■ Task item: Copy all lines below that use the word "with".

** Provided data follows **

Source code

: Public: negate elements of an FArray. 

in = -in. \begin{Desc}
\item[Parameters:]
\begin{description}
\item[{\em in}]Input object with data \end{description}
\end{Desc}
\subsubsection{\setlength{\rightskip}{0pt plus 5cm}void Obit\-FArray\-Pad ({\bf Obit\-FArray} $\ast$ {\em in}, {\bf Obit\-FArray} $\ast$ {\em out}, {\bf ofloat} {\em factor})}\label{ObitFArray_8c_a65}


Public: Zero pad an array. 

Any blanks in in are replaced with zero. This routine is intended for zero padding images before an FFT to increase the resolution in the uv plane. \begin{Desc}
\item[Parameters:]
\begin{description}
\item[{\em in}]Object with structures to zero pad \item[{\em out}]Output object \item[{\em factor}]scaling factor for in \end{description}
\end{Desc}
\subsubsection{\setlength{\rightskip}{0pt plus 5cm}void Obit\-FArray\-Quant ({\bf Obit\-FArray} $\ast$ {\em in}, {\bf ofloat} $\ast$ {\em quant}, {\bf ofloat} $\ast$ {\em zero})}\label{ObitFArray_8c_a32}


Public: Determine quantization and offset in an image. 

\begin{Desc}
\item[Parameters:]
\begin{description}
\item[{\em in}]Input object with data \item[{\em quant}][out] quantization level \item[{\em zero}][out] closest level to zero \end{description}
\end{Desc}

** End of Provided data **
** Provided data follows **

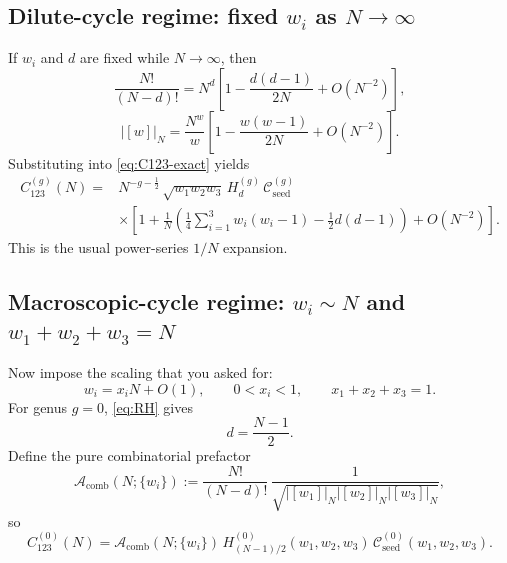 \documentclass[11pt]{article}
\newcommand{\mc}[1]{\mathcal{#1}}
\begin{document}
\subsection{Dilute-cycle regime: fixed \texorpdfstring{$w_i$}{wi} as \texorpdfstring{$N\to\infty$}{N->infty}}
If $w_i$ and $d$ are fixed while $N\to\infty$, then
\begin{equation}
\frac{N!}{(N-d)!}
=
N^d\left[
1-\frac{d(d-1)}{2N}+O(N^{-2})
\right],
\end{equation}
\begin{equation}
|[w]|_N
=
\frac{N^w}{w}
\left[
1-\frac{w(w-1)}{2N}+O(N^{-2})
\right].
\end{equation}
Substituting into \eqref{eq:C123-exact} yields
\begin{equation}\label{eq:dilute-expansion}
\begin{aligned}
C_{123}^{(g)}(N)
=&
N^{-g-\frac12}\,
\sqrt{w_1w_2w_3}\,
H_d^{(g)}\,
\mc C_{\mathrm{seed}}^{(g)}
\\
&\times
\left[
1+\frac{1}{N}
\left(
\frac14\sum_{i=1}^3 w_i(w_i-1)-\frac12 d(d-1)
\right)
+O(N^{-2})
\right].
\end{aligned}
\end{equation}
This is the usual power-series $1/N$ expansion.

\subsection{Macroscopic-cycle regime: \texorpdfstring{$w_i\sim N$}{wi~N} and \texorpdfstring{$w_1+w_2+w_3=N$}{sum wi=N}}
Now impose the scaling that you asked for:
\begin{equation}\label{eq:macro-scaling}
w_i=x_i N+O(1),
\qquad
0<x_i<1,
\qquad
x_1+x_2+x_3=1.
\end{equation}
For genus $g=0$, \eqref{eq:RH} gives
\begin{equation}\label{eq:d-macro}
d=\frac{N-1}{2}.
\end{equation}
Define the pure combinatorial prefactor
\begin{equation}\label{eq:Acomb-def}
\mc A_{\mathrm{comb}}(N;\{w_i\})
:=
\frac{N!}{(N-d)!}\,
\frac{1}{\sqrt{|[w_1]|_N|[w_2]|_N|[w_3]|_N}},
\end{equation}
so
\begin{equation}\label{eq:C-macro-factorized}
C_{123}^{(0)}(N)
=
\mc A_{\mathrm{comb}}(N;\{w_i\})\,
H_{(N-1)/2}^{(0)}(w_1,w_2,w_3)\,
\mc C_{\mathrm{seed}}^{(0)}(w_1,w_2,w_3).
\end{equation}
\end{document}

** End of Provided data **

■ Solution:
\item[{\em in}]Input object with data \end{description}
Any blanks in in are replaced with zero. This routine is intended for zero padding images before an FFT to increase the resolution in the uv plane. \begin{Desc}
\item[{\em in}]Object with structures to zero pad \item[{\em out}]Output object \item[{\em factor}]scaling factor for in \end{description}
\item[{\em in}]Input object with data \item[{\em quant}][out] quantization level \item[{\em zero}][out] closest level to zero \end{description}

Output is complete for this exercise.